Work to be completed =
Before writing out the records, remove the pictures; keep everything else exact.

── Data ──

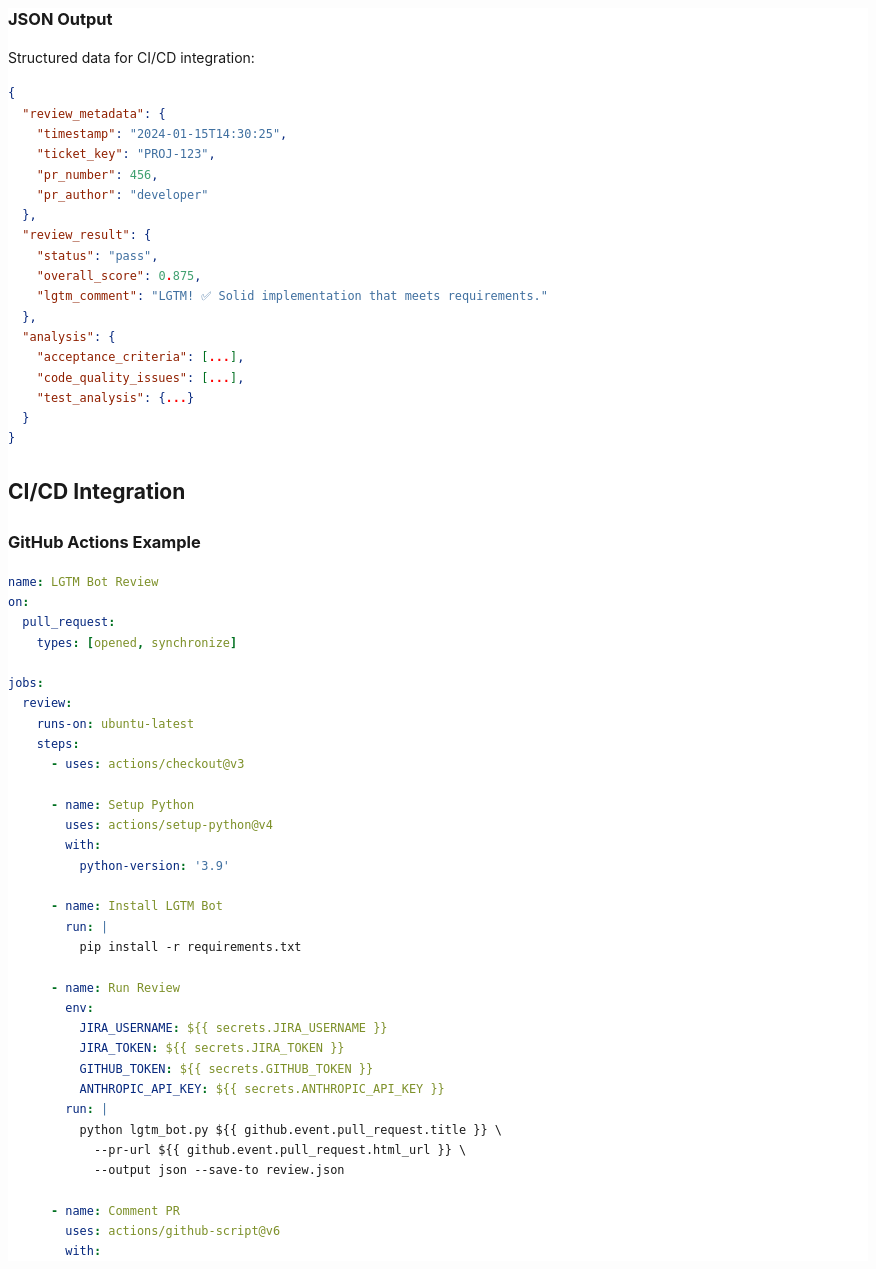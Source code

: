 ### JSON Output
Structured data for CI/CD integration:

```json
{
  "review_metadata": {
    "timestamp": "2024-01-15T14:30:25",
    "ticket_key": "PROJ-123",
    "pr_number": 456,
    "pr_author": "developer"
  },
  "review_result": {
    "status": "pass",
    "overall_score": 0.875,
    "lgtm_comment": "LGTM! ✅ Solid implementation that meets requirements."
  },
  "analysis": {
    "acceptance_criteria": [...],
    "code_quality_issues": [...],
    "test_analysis": {...}
  }
}
```

## CI/CD Integration

### GitHub Actions Example

```yaml
name: LGTM Bot Review
on:
  pull_request:
    types: [opened, synchronize]

jobs:
  review:
    runs-on: ubuntu-latest
    steps:
      - uses: actions/checkout@v3
      
      - name: Setup Python
        uses: actions/setup-python@v4
        with:
          python-version: '3.9'
          
      - name: Install LGTM Bot
        run: |
          pip install -r requirements.txt
          
      - name: Run Review
        env:
          JIRA_USERNAME: ${{ secrets.JIRA_USERNAME }}
          JIRA_TOKEN: ${{ secrets.JIRA_TOKEN }}
          GITHUB_TOKEN: ${{ secrets.GITHUB_TOKEN }}
          ANTHROPIC_API_KEY: ${{ secrets.ANTHROPIC_API_KEY }}
        run: |
          python lgtm_bot.py ${{ github.event.pull_request.title }} \
            --pr-url ${{ github.event.pull_request.html_url }} \
            --output json --save-to review.json
            
      - name: Comment PR
        uses: actions/github-script@v6
        with:
```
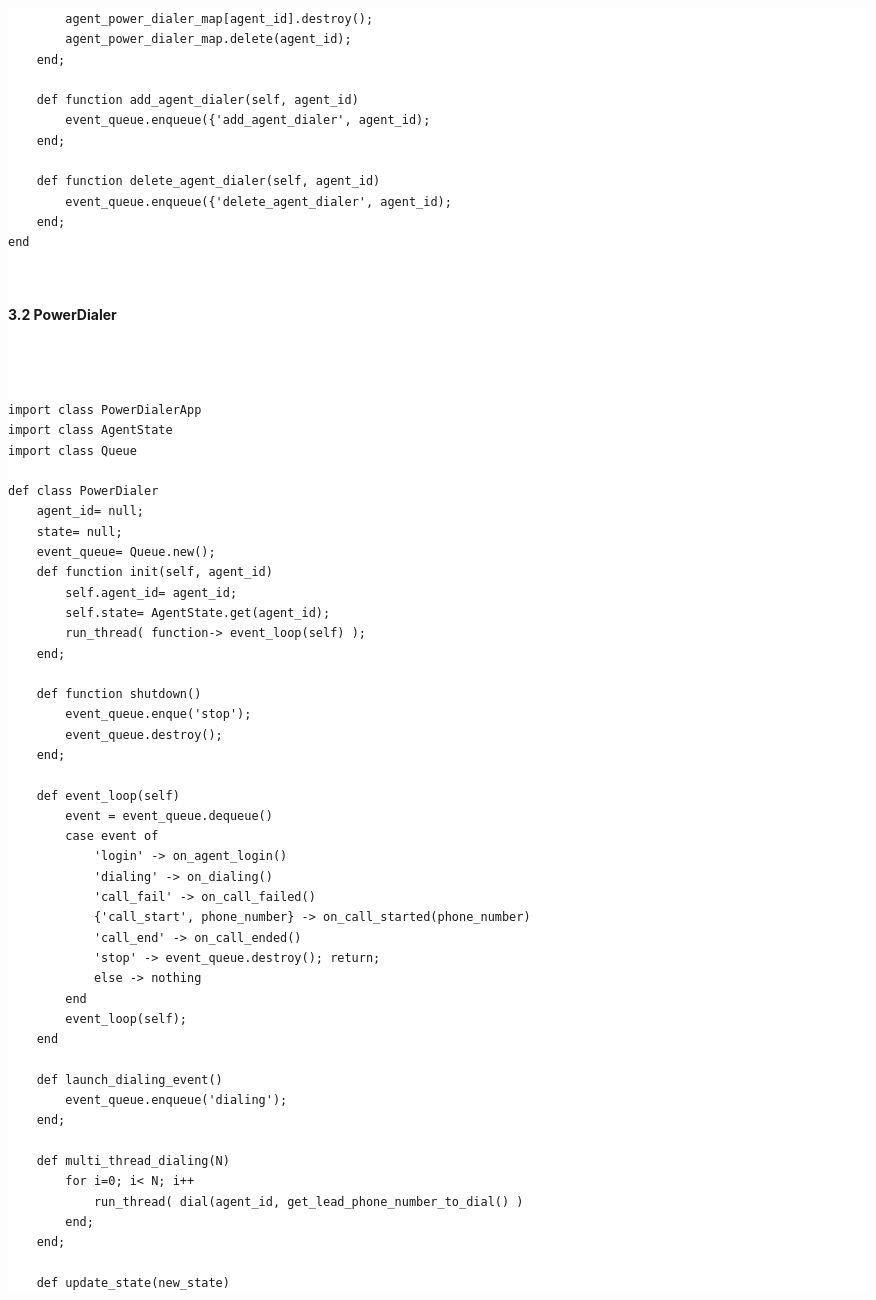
 ```
        agent_power_dialer_map[agent_id].destroy();
        agent_power_dialer_map.delete(agent_id);
    end;
    
    def function add_agent_dialer(self, agent_id)
        event_queue.enqueue({'add_agent_dialer', agent_id);
    end;
    
    def function delete_agent_dialer(self, agent_id)
        event_queue.enqueue({'delete_agent_dialer', agent_id);
    end;
end
```
&nbsp;

#### 3.2 PowerDialer
&nbsp;
```

import class PowerDialerApp
import class AgentState
import class Queue

def class PowerDialer
    agent_id= null;
    state= null;
    event_queue= Queue.new(); 
    def function init(self, agent_id)
        self.agent_id= agent_id;
        self.state= AgentState.get(agent_id);
        run_thread( function-> event_loop(self) );
    end;
    
    def function shutdown()
        event_queue.enque('stop');
        event_queue.destroy();
    end;
    
    def event_loop(self)
        event = event_queue.dequeue()
        case event of 
            'login' -> on_agent_login()
            'dialing' -> on_dialing()
            'call_fail' -> on_call_failed()
            {'call_start', phone_number} -> on_call_started(phone_number)
            'call_end' -> on_call_ended()
            'stop' -> event_queue.destroy(); return;
            else -> nothing
        end
        event_loop(self);
    end
    
    def launch_dialing_event()
        event_queue.enqueue('dialing');
    end;
    
    def multi_thread_dialing(N)
        for i=0; i< N; i++
            run_thread( dial(agent_id, get_lead_phone_number_to_dial() )
        end;
    end;
    
    def update_state(new_state) 
```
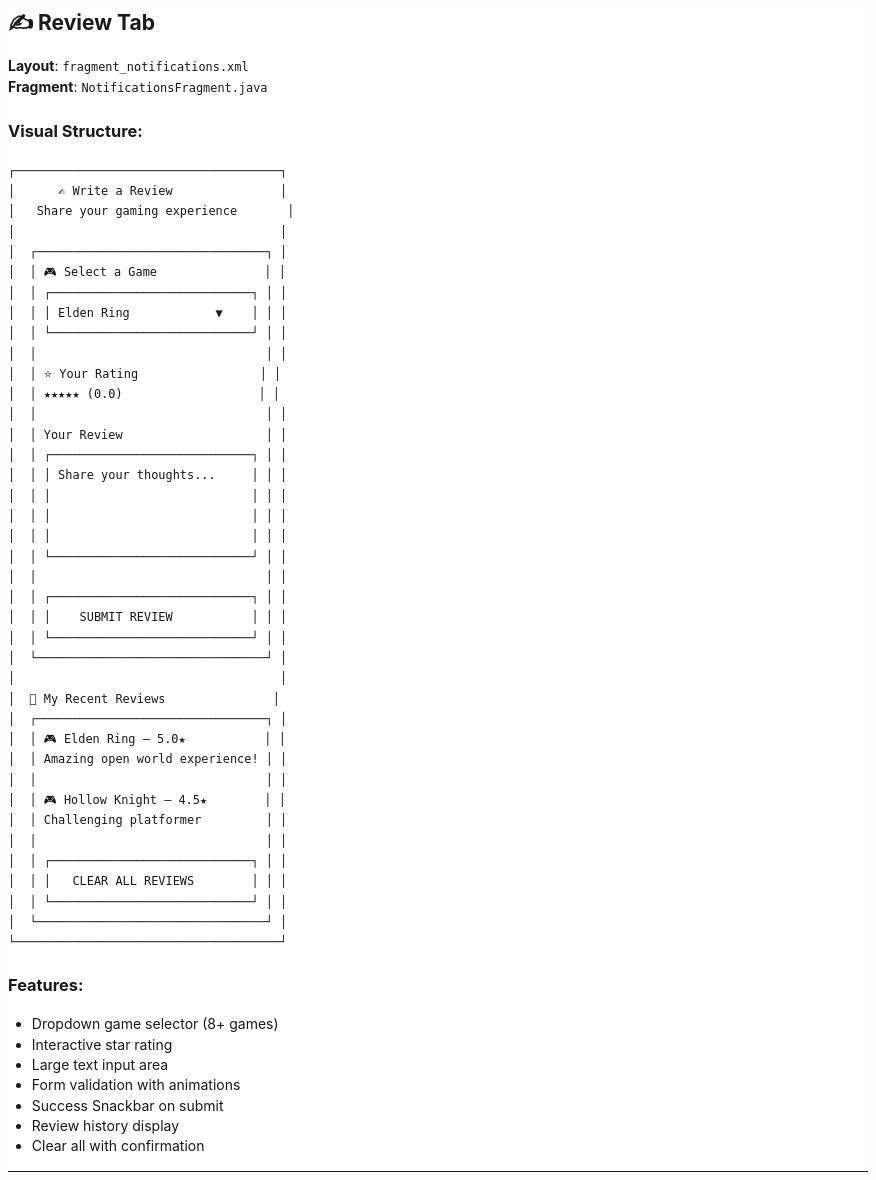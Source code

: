 
## ✍️ Review Tab

**Layout**: `fragment_notifications.xml`  
**Fragment**: `NotificationsFragment.java`

### Visual Structure:
```
┌─────────────────────────────────────┐
│      ✍️ Write a Review               │
│   Share your gaming experience       │
│                                     │
│  ┌────────────────────────────────┐ │
│  │ 🎮 Select a Game               │ │
│  │ ┌────────────────────────────┐ │ │
│  │ │ Elden Ring            ▼    │ │ │
│  │ └────────────────────────────┘ │ │
│  │                                │ │
│  │ ⭐ Your Rating                 │ │
│  │ ★★★★★ (0.0)                   │ │
│  │                                │ │
│  │ Your Review                    │ │
│  │ ┌────────────────────────────┐ │ │
│  │ │ Share your thoughts...     │ │ │
│  │ │                            │ │ │
│  │ │                            │ │ │
│  │ │                            │ │ │
│  │ └────────────────────────────┘ │ │
│  │                                │ │
│  │ ┌────────────────────────────┐ │ │
│  │ │    SUBMIT REVIEW           │ │ │
│  │ └────────────────────────────┘ │ │
│  └────────────────────────────────┘ │
│                                     │
│  📝 My Recent Reviews               │
│  ┌────────────────────────────────┐ │
│  │ 🎮 Elden Ring — 5.0★           │ │
│  │ Amazing open world experience! │ │
│  │                                │ │
│  │ 🎮 Hollow Knight — 4.5★        │ │
│  │ Challenging platformer         │ │
│  │                                │ │
│  │ ┌────────────────────────────┐ │ │
│  │ │   CLEAR ALL REVIEWS        │ │ │
│  │ └────────────────────────────┘ │ │
│  └────────────────────────────────┘ │
└─────────────────────────────────────┘
```

### Features:
- Dropdown game selector (8+ games)
- Interactive star rating
- Large text input area
- Form validation with animations
- Success Snackbar on submit
- Review history display
- Clear all with confirmation

---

───

Solved exercise =
Source code

: ### JSON Output
Structured data for CI/CD integration:

```json
{
  "review_metadata": {
    "timestamp": "2024-01-15T14:30:25",
    "ticket_key": "PROJ-123",
    "pr_number": 456,
    "pr_author": "developer"
  },
  "review_result": {
    "status": "pass",
    "overall_score": 0.875,
    "lgtm_comment": "LGTM! ✅ Solid implementation that meets requirements."
  },
  "analysis": {
    "acceptance_criteria": [...],
    "code_quality_issues": [...],
    "test_analysis": {...}
  }
}
```

## CI/CD Integration

### GitHub Actions Example

```yaml
name: LGTM Bot Review
on:
  pull_request:
    types: [opened, synchronize]

jobs:
  review:
    runs-on: ubuntu-latest
    steps:
      - uses: actions/checkout@v3
      
      - name: Setup Python
        uses: actions/setup-python@v4
        with:
          python-version: '3.9'
          
      - name: Install LGTM Bot
        run: |
          pip install -r requirements.txt
          
      - name: Run Review
        env:
          JIRA_USERNAME: ${{ secrets.JIRA_USERNAME }}
          JIRA_TOKEN: ${{ secrets.JIRA_TOKEN }}
          GITHUB_TOKEN: ${{ secrets.GITHUB_TOKEN }}
          ANTHROPIC_API_KEY: ${{ secrets.ANTHROPIC_API_KEY }}
        run: |
          python lgtm_bot.py ${{ github.event.pull_request.title }} \
            --pr-url ${{ github.event.pull_request.html_url }} \
            --output json --save-to review.json
            
      - name: Comment PR
        uses: actions/github-script@v6
        with:
```
 ```
        agent_power_dialer_map[agent_id].destroy();
        agent_power_dialer_map.delete(agent_id);
    end;
    
    def function add_agent_dialer(self, agent_id)
        event_queue.enqueue({'add_agent_dialer', agent_id);
    end;
    
    def function delete_agent_dialer(self, agent_id)
        event_queue.enqueue({'delete_agent_dialer', agent_id);
    end;
end
```
&nbsp;

#### 3.2 PowerDialer
&nbsp;
```

import class PowerDialerApp
import class AgentState
import class Queue

def class PowerDialer
    agent_id= null;
    state= null;
    event_queue= Queue.new(); 
    def function init(self, agent_id)
        self.agent_id= agent_id;
        self.state= AgentState.get(agent_id);
        run_thread( function-> event_loop(self) );
    end;
    
    def function shutdown()
        event_queue.enque('stop');
        event_queue.destroy();
    end;
    
    def event_loop(self)
        event = event_queue.dequeue()
        case event of 
            'login' -> on_agent_login()
            'dialing' -> on_dialing()
            'call_fail' -> on_call_failed()
            {'call_start', phone_number} -> on_call_started(phone_number)
            'call_end' -> on_call_ended()
            'stop' -> event_queue.destroy(); return;
            else -> nothing
        end
        event_loop(self);
    end
    
    def launch_dialing_event()
        event_queue.enqueue('dialing');
    end;
    
    def multi_thread_dialing(N)
        for i=0; i< N; i++
            run_thread( dial(agent_id, get_lead_phone_number_to_dial() )
        end;
    end;
    
    def update_state(new_state) 
```
Source code

: 
## ✍️ Review Tab

**Layout**: `fragment_notifications.xml`  
**Fragment**: `NotificationsFragment.java`

### Visual Structure:
```
┌─────────────────────────────────────┐
│      ✍️ Write a Review               │
│   Share your gaming experience       │
│                                     │
│  ┌────────────────────────────────┐ │
│  │ 🎮 Select a Game               │ │
│  │ ┌────────────────────────────┐ │ │
│  │ │ Elden Ring            ▼    │ │ │
│  │ └────────────────────────────┘ │ │
│  │                                │ │
│  │ ⭐ Your Rating                 │ │
│  │ ★★★★★ (0.0)                   │ │
│  │                                │ │
│  │ Your Review                    │ │
│  │ ┌────────────────────────────┐ │ │
│  │ │ Share your thoughts...     │ │ │
│  │ │                            │ │ │
│  │ │                            │ │ │
│  │ │                            │ │ │
│  │ └────────────────────────────┘ │ │
│  │                                │ │
│  │ ┌────────────────────────────┐ │ │
│  │ │    SUBMIT REVIEW           │ │ │
│  │ └────────────────────────────┘ │ │
│  └────────────────────────────────┘ │
│                                     │
│  📝 My Recent Reviews               │
│  ┌────────────────────────────────┐ │
│  │ 🎮 Elden Ring — 5.0★           │ │
│  │ Amazing open world experience! │ │
│  │                                │ │
│  │ 🎮 Hollow Knight — 4.5★        │ │
│  │ Challenging platformer         │ │
│  │                                │ │
│  │ ┌────────────────────────────┐ │ │
│  │ │   CLEAR ALL REVIEWS        │ │ │
│  │ └────────────────────────────┘ │ │
│  └────────────────────────────────┘ │
└─────────────────────────────────────┘
```

### Features:
- Dropdown game selector (8+ games)
- Interactive star rating
- Large text input area
- Form validation with animations
- Success Snackbar on submit
- Review history display
- Clear all with confirmation

---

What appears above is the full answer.